Watches: per-step reward variance (and, optionally, the per-sample reward distribution). Failure mode: the policy has discovered an adversarial way to game the reward function. This typically manifests as either (a) reward variance suddenly exploding because some samples are exploiting the hack and others aren't, or (b) the reward distribution becoming bimodal — two clusters, one of "normal" rewards and one of "hacked" rewards.

How it fires

Two parallel checks every step:

  1. Variance explosion. Establishes a baseline variance from the first 20 post-warmup steps and freezes it. When the current variance exceeds variance_multiplier × baseline_variance, fires a warning. When it exceeds 2 × variance_multiplier × baseline, fires a critical.

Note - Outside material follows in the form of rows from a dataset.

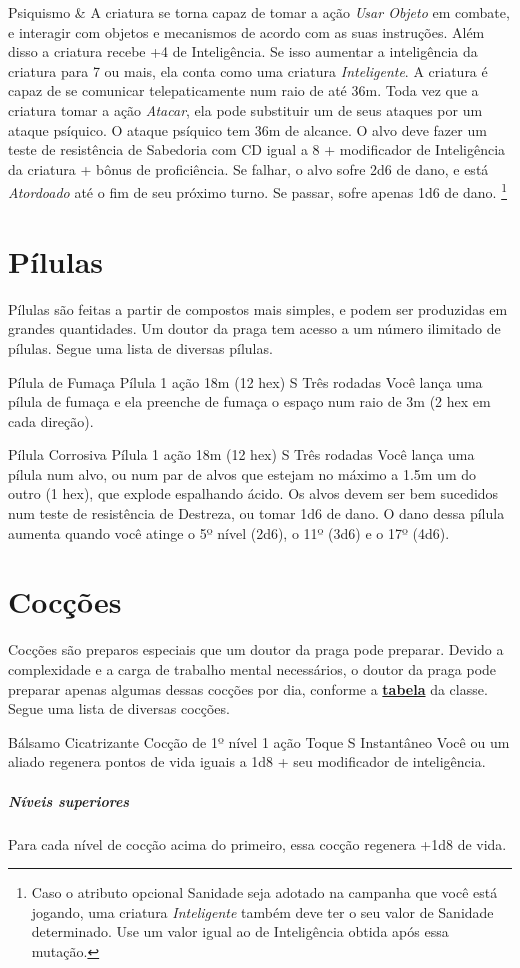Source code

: \documentclass[letterpaper,twocolumn,openany]{dndbook}
\begin{document}
{\begin{dndtable}
			Psiquismo & A criatura se torna capaz de tomar a ação \textit{Usar Objeto} em combate, e interagir com objetos e mecanismos de acordo com as suas instruções. Além disso a criatura recebe +4 de Inteligência. Se isso aumentar a inteligência da criatura para 7 ou mais, ela conta como uma criatura \textit{Inteligente}. A criatura é capaz de se comunicar telepaticamente num raio de até 36m. Toda vez que a criatura tomar a ação \textit{Atacar}, ela pode substituir um de seus ataques por um ataque psíquico. O ataque psíquico tem 36m de alcance. O alvo deve fazer um teste de resistência de Sabedoria com CD igual a 8 + modificador de Inteligência da criatura + bônus de proficiência. Se falhar, o alvo sofre 2d6 de dano, e está \textit{Atordoado} até o fim de seu próximo turno. Se passar, sofre apenas 1d6 de dano. \footnote{Caso o atributo opcional Sanidade seja adotado na campanha que você está jogando, uma criatura \textit{Inteligente} também deve ter o seu valor de Sanidade determinado. Use um valor igual ao de Inteligência obtida após essa mutação.} \\
		\end{dndtable}
	}
	\twocolumn
		
	\section{Pílulas}
	\label{sec:pilulas}
	Pílulas são feitas a partir de compostos mais simples, e podem ser produzidas em grandes quantidades. Um doutor da praga tem acesso a um número ilimitado de pílulas. Segue uma lista de diversas pílulas.
	
	\spellheader%
	{Pílula de Fumaça}
	{Pílula}
	{1 ação}
	{18m (12 hex)}
	{S}
	{Três rodadas}
	Você lança uma pílula de fumaça e ela preenche de fumaça o espaço num raio de 3m (2 hex em cada direção).
	
	\spellheader%
	{Pílula Corrosiva}
	{Pílula}
	{1 ação}
	{18m (12 hex)}
	{S}
	{Três rodadas}
	Você lança uma pílula num alvo, ou num par de alvos que estejam no máximo a 1.5m um do outro (1 hex), que explode espalhando ácido. Os alvos devem ser bem sucedidos num teste de resistência de Destreza, ou tomar 1d6 de dano. O dano dessa pílula aumenta quando você atinge o 5º nível (2d6), o 11º (3d6) e o 17º (4d6).
	
	\section{Cocções}
	Cocções são preparos especiais que um doutor da praga pode preparar. Devido a complexidade e a carga de trabalho mental necessários, o doutor da praga pode preparar apenas algumas dessas cocções por dia, conforme a \hyperref[tab:doutor_da_praga]{\textbf{tabela}} da classe.
	Segue uma lista de diversas cocções.
	
	\spellheader%
	{Bálsamo Cicatrizante}
	{Cocção de 1º nível}
	{1 ação}
	{Toque}
	{S}
	{Instantâneo}
	Você ou um aliado regenera pontos de vida iguais a 1d8 + seu modificador de inteligência.
	\subparagraph{Níveis superiores} Para cada nível de cocção acima do primeiro, essa cocção regenera +1d8 de vida.
	
\end{document}
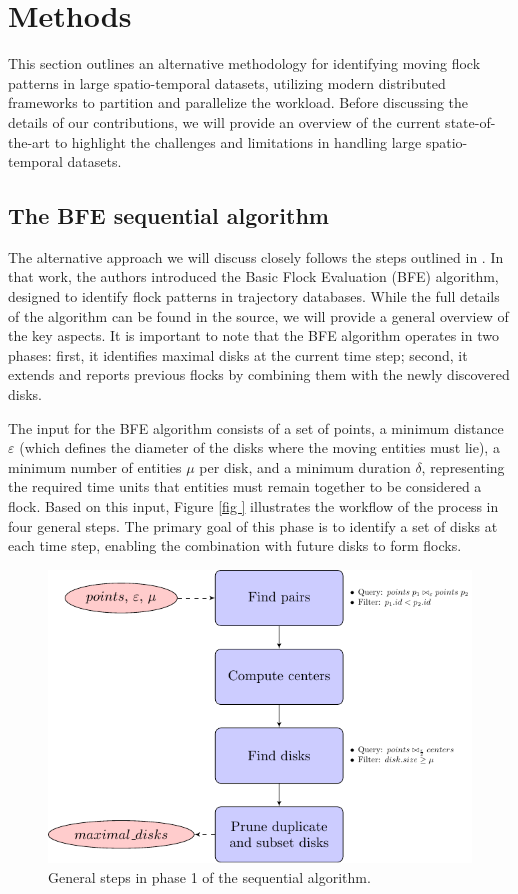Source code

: \section{Methods}
This section outlines an alternative methodology for identifying moving flock patterns in large spatio-temporal datasets, utilizing modern distributed frameworks to partition and parallelize the workload.  Before discussing the details of our contributions, we will provide an overview of the current state-of-the-art to highlight the challenges and limitations in handling large spatio-temporal datasets.

\subsection{The BFE sequential algorithm}
The alternative approach we will discuss closely follows the steps outlined in \cite{vieira_2009}. In that work, the authors introduced the Basic Flock Evaluation (BFE) algorithm, designed to identify flock patterns in trajectory databases. While the full details of the algorithm can be found in the source, we will provide a general overview of the key aspects. It is important to note that the BFE algorithm operates in two phases: first, it identifies maximal disks at the current time step; second, it extends and reports previous flocks by combining them with the newly discovered disks.

The input for the BFE algorithm consists of a set of points, a minimum distance $\varepsilon$ (which defines the diameter of the disks where the moving entities must lie), a minimum number of entities $\mu$ per disk, and a minimum duration $\delta$, representing the required time units that entities must remain together to be considered a flock. Based on this input, Figure \ref{fig
} illustrates the workflow of the process in four general steps. The primary goal of this phase is to identify a set of disks at each time step, enabling the combination with future disks to form flocks.

\begin{figure}
    \centering
    \includegraphics[width=\linewidth]{figures/MF_flowchart}
    \caption{General steps in phase 1 of the sequential algorithm.}\label{fig:MF_flowchart}
\end{figure}

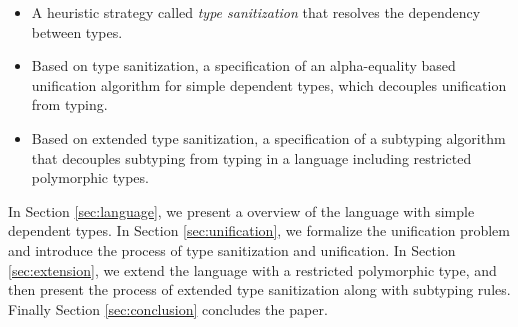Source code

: \begin{itemize}
  \item A heuristic strategy called \textit{type sanitization} that resolves the
    dependency between types.
  \item Based on type sanitization, a specification of an alpha-equality based
    unification algorithm
    for simple dependent types, which
    decouples unification from typing.
  \item Based on extended type sanitization, a specification of a subtyping algorithm
    that
    decouples
    subtyping from typing in a language including restricted polymorphic types.
\end{itemize}

In Section \ref{sec:language}, we present a overview of the language with simple
dependent types. In Section \ref{sec:unification}, we formalize the unification
problem and introduce the process of type sanitization and unification. In
Section \ref{sec:extension}, we extend the language with a restricted
polymorphic type, and then present the process of extended type sanitization
along with subtyping rules. Finally Section \ref{sec:conclusion} concludes the
paper.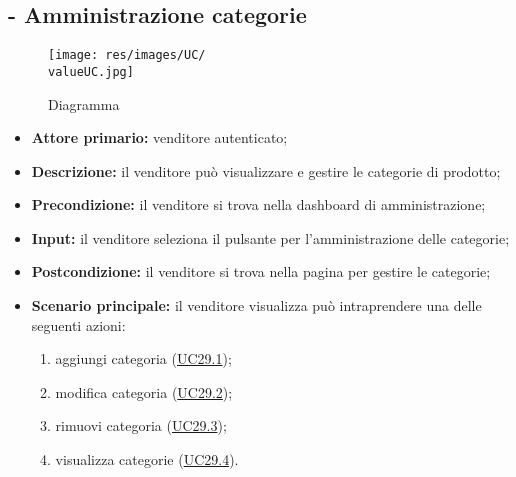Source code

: \subsection{ - Amministrazione categorie}
\begin{figure}[H]
    \centering
    \texttt{[image: res/images/UC/\\valueUC.jpg]}
    \caption{Diagramma }
\end{figure}
\begin{itemize}
    \item \textbf{Attore primario:} venditore autenticato;
    \item \textbf{Descrizione:}  il venditore può visualizzare e gestire le categorie di prodotto;
    \item \textbf{Precondizione:}  il venditore si trova nella dashboard di amministrazione;
    \item \textbf{Input:} il venditore seleziona il pulsante per l'amministrazione delle categorie;
    \item \textbf{Postcondizione:} il venditore si trova nella pagina per gestire le categorie;
    \item \textbf{Scenario principale:} il venditore visualizza può intraprendere una delle seguenti azioni:
          \begin{enumerate}
              \item aggiungi categoria (\hyperref[UC29.1]{UC29.1});
              \item modifica categoria (\hyperref[UC29.2]{UC29.2});
              \item rimuovi categoria (\hyperref[UC29.3]{UC29.3});
              \item visualizza categorie (\hyperref[UC29.4]{UC29.4}).
          \end{enumerate}
\end{itemize}

\stepsubUserCase
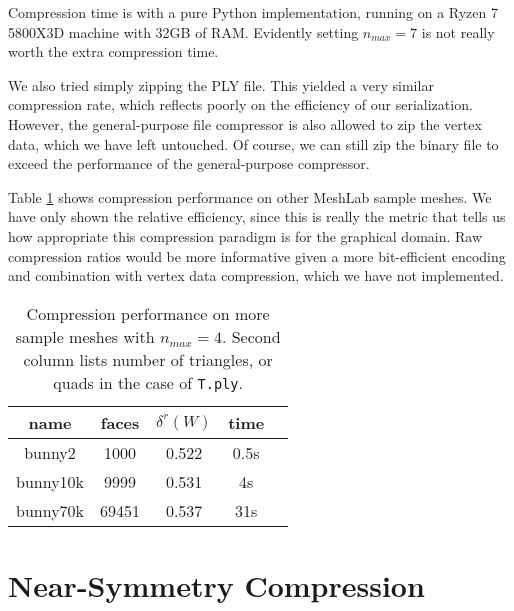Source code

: \documentclass{egpubl}
\begin{document}
Compression time is with a pure Python implementation, running on a Ryzen 7 5800X3D machine with 32GB of RAM. Evidently setting $n_{max} = 7$ is not really worth the extra compression time.

We also tried simply zipping the PLY file. This yielded a very similar compression rate, which reflects poorly on the efficiency of our serialization. However, the general-purpose file compressor is also allowed to zip the vertex data, which we have left untouched. Of course, we can still zip the binary file to exceed the performance of the general-purpose compressor.


Table \ref{tab:more_meshes} shows compression performance on other MeshLab sample meshes.
We have only shown the relative efficiency, since this is really the metric that tells us how appropriate this compression paradigm is for the graphical domain. Raw compression ratios would be more informative given a more bit-efficient encoding and combination with vertex data compression, which we have not implemented.

\begin{table}
        \centering
        \begin{tabular}{|c|c|c|c|c|}
        \hline
        name & faces & $\delta^r(W)$ & time \\
        \hline
        bunny2 & 1000 & 0.522 & 0.5s \\
        bunny10k & 9999 & 0.531 & 4s \\
        bunny70k & 69451 & 0.537 & 31s \\
        \hline
\end{tabular}
\caption{Compression performance on more sample meshes with $n_{max} = 4$. Second column lists number of triangles, or quads in the case of \texttt{T.ply}.}
\label{tab:more_meshes}
\end{table}



\section{Near-Symmetry Compression} \label{sec:near_symmetry}
\end{document}
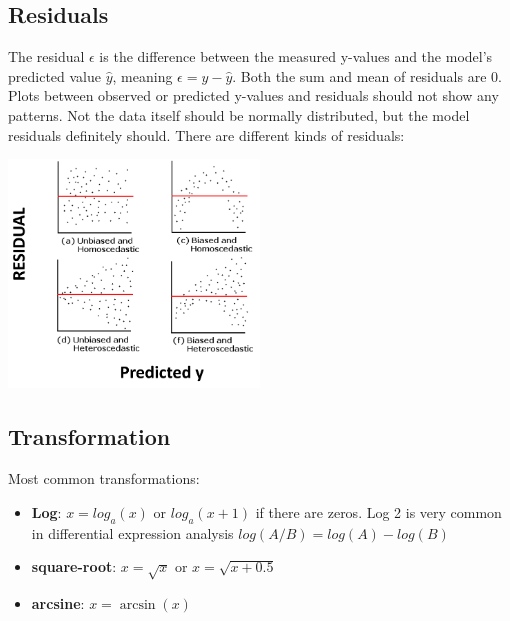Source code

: \documentclass{article}
\begin{document}
\subsection{Residuals}
The residual $\epsilon$ is the difference between the measured y-values and the model's predicted value $\hat{y}$, meaning $\epsilon = y - \hat{y}$. Both the sum and mean of residuals are 0. Plots between observed or predicted y-values and residuals should not show any patterns. Not the data itself should be normally distributed, but the model residuals definitely should. There are different kinds of residuals:
\begin{center}
\includegraphics[width = 0.5\textwidth]{intro/residuals.png}
\end{center}

\subsection{Transformation}
Most common transformations:
\begin{itemize}
    \item \textbf{Log}: $x = log_a (x)$ or $log_a(x+1)$ if there are zeros. Log 2 is very common in differential expression analysis $log(A/B) = log(A)-log(B)$
    \item \textbf{square-root}: $x = \sqrt{x}$ or $x = \sqrt{x+0.5}$
    \item \textbf{arcsine}: $x = \arcsin (x)$
\end{itemize}
\end{document}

  2. Bimodal distribution. If you pass rewards=ndarray to log_step (so the detector can see individual sample rewards, not just the std), it accumulates them in a buffer of up to 200 samples and runs Hartigan's dip test for unimodality. When the dip test p-value is below dip_test_significance, fires a warning.

The dip test uses the real diptest package when installed (pip install "rlwatch[monitoring]"), which provides the actual Hartigan algorithm with precomputed critical-value tables. When diptest isn't installed, it falls back to a simplified home-rolled approximation that is good enough for strongly bimodal distributions but unreliable for borderline cases. The variance explosion check is the primary signal in practice; the bimodal check is complementary.

Configuration

reward_hacking:
  enabled: true
  variance_multiplier: 3.0     # warning at 3x baseline, critical at 6x
  dip_test_significance: 0.05  # Hartigan dip test p-value threshold
  baseline_window: 100         # rolling buffer for variance history
  warmup_steps: 50             # longer warmup — reward variance is noisy early

When to tune it

  • Higher variance_multiplier if your reward function is intrinsically high-variance (e.g., a sparse 0/1 reward where any per-step variation looks like a 5x change).
  • Lower dip_test_significance (0.01 or 0.001) for very strict bimodal detection. The simplified implementation is conservative; lower thresholds mean fewer false positives but also fewer true positives.
  • Longer baseline_window if your baseline period is too noisy with the default of 100 steps.

How to feed the dip test

Pass a numpy array to log_step:

monitor.log_step(
    step,
    rewards=per_sample_rewards,  # numpy array
    # ... other metrics ...
)

If you pass reward_std instead, only the variance explosion check runs (no dip test).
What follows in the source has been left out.